**TRY IT**: Copy each line of the data below with the word "remark".

Items from a data source:

■ ■ ■ ■ ■ ■ ■

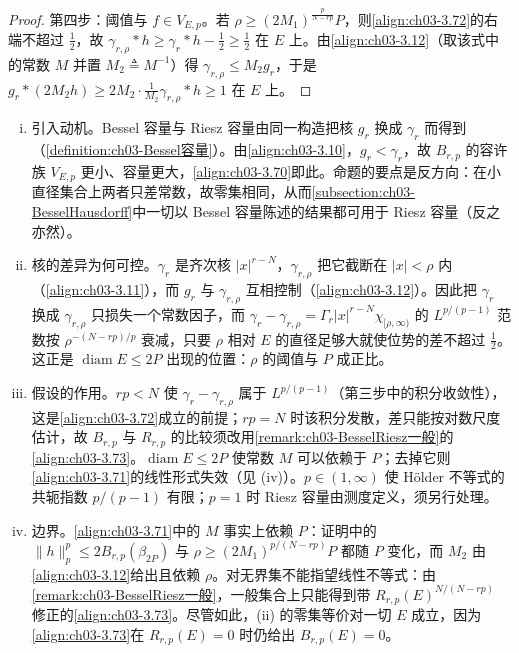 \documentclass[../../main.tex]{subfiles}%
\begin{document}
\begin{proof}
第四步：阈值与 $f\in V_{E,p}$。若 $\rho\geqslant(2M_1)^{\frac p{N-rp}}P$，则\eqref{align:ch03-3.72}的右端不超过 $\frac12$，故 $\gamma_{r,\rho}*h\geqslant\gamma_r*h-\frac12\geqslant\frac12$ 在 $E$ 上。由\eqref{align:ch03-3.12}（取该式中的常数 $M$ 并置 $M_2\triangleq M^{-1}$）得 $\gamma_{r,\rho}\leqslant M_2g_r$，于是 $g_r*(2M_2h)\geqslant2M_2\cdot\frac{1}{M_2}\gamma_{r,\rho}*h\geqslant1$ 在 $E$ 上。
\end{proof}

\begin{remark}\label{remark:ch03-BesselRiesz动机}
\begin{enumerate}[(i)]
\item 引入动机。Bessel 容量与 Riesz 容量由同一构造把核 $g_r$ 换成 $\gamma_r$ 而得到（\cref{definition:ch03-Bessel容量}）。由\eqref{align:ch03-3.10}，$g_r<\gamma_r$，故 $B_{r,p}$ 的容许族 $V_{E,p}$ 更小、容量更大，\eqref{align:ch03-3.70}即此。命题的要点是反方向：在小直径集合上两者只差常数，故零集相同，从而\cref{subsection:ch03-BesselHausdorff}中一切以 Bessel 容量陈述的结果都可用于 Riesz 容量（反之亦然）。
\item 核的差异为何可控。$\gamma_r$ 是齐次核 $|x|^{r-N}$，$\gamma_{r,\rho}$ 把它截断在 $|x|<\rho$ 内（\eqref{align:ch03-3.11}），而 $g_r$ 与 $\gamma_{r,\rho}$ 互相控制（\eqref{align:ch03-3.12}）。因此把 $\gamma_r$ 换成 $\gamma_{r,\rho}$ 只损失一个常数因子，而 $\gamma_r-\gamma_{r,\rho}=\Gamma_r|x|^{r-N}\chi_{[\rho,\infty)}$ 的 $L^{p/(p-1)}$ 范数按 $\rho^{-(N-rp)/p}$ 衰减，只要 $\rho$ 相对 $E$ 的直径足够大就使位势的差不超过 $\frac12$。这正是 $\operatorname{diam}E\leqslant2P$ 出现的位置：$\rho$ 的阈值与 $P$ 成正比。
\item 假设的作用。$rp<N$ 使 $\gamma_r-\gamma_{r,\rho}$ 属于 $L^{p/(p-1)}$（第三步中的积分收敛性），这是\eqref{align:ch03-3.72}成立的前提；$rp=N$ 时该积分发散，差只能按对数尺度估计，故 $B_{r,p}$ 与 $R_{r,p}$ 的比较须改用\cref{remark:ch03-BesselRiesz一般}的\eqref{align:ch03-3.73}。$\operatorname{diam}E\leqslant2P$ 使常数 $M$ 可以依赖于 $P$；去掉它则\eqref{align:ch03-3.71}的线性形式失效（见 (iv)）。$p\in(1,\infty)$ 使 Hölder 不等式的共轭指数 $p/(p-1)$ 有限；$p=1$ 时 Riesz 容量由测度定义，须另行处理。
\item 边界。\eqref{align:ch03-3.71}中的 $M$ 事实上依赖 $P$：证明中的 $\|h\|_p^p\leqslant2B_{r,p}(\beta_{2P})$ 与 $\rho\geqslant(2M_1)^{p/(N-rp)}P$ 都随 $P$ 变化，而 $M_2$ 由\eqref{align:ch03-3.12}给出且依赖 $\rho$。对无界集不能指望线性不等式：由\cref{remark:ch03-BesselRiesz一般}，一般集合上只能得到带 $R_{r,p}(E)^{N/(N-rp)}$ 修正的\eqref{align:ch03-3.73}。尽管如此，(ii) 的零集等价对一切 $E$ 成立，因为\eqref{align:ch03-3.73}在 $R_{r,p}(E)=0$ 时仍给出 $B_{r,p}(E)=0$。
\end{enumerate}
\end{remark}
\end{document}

■ ■ ■ ■ ■ ■ ■

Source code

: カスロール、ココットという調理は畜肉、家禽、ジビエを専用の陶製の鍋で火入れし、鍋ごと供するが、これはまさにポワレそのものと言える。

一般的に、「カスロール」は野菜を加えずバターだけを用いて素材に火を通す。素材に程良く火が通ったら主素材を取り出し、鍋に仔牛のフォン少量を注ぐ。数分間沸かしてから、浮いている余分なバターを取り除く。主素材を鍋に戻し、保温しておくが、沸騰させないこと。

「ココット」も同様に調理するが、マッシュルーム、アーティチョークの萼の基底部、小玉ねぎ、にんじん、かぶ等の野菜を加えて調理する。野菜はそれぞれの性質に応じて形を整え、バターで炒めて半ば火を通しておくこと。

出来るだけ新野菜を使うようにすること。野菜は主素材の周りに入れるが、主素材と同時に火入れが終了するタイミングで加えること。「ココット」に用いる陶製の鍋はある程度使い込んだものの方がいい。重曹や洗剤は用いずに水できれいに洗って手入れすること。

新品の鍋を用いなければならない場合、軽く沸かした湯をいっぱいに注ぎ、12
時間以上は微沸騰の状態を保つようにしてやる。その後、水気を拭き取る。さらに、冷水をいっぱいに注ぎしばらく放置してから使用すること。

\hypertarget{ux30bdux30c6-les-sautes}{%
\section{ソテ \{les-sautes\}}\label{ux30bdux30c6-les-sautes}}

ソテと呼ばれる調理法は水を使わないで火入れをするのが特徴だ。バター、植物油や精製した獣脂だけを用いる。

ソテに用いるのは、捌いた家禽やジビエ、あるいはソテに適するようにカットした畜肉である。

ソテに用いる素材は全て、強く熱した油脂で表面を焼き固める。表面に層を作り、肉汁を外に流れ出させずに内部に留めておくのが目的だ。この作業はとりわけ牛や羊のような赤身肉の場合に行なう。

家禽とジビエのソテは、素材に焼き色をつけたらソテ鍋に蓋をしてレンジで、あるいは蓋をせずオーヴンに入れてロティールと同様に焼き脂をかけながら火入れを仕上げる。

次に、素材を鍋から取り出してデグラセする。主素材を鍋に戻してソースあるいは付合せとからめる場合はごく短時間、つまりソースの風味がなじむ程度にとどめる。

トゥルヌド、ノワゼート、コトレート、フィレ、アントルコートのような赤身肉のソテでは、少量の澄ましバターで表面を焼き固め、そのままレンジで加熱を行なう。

■ ■ ■ ■ ■ ■ ■

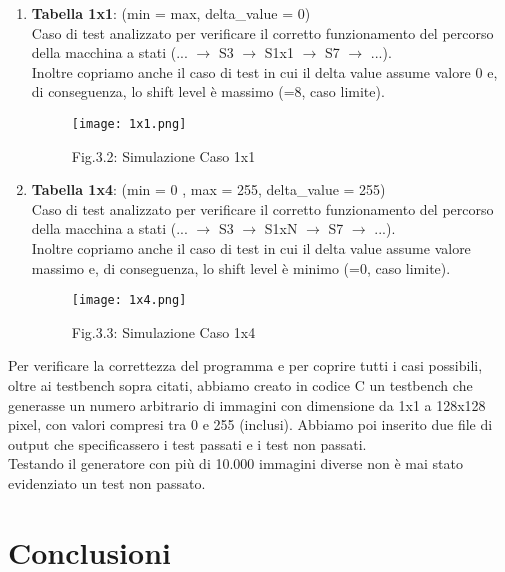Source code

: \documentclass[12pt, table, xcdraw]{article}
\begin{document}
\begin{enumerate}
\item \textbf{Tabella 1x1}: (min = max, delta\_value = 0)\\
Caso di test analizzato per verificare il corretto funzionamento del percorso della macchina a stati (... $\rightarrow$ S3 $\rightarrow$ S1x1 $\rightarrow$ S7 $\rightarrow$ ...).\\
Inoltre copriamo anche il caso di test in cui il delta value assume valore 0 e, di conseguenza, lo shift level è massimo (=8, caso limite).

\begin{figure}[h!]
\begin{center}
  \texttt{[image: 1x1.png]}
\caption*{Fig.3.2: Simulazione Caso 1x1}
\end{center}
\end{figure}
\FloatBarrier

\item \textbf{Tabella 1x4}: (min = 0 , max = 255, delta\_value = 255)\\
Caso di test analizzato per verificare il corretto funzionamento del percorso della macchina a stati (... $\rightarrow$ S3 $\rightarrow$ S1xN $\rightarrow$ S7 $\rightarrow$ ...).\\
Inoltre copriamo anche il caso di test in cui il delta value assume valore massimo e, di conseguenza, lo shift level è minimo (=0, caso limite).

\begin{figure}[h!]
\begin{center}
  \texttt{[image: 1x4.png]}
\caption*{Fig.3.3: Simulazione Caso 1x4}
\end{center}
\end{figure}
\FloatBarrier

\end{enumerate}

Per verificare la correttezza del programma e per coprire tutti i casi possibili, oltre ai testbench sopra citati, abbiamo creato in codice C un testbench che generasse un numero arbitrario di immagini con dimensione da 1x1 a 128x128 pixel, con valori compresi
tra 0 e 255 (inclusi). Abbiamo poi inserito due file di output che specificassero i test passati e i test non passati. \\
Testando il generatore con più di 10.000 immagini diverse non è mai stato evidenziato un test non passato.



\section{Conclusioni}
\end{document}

■ ■ ■ ■ ■ ■ ■

**YOUR SOLUTION**:
\begin{remark}\label{remark:ch03-BesselRiesz动机}
\item 假设的作用。$rp<N$ 使 $\gamma_r-\gamma_{r,\rho}$ 属于 $L^{p/(p-1)}$（第三步中的积分收敛性），这是\eqref{align:ch03-3.72}成立的前提；$rp=N$ 时该积分发散，差只能按对数尺度估计，故 $B_{r,p}$ 与 $R_{r,p}$ 的比较须改用\cref{remark:ch03-BesselRiesz一般}的\eqref{align:ch03-3.73}。$\operatorname{diam}E\leqslant2P$ 使常数 $M$ 可以依赖于 $P$；去掉它则\eqref{align:ch03-3.71}的线性形式失效（见 (iv)）。$p\in(1,\infty)$ 使 Hölder 不等式的共轭指数 $p/(p-1)$ 有限；$p=1$ 时 Riesz 容量由测度定义，须另行处理。
\item 边界。\eqref{align:ch03-3.71}中的 $M$ 事实上依赖 $P$：证明中的 $\|h\|_p^p\leqslant2B_{r,p}(\beta_{2P})$ 与 $\rho\geqslant(2M_1)^{p/(N-rp)}P$ 都随 $P$ 变化，而 $M_2$ 由\eqref{align:ch03-3.12}给出且依赖 $\rho$。对无界集不能指望线性不等式：由\cref{remark:ch03-BesselRiesz一般}，一般集合上只能得到带 $R_{r,p}(E)^{N/(N-rp)}$ 修正的\eqref{align:ch03-3.73}。尽管如此，(ii) 的零集等价对一切 $E$ 成立，因为\eqref{align:ch03-3.73}在 $R_{r,p}(E)=0$ 时仍给出 $B_{r,p}(E)=0$。
\end{remark}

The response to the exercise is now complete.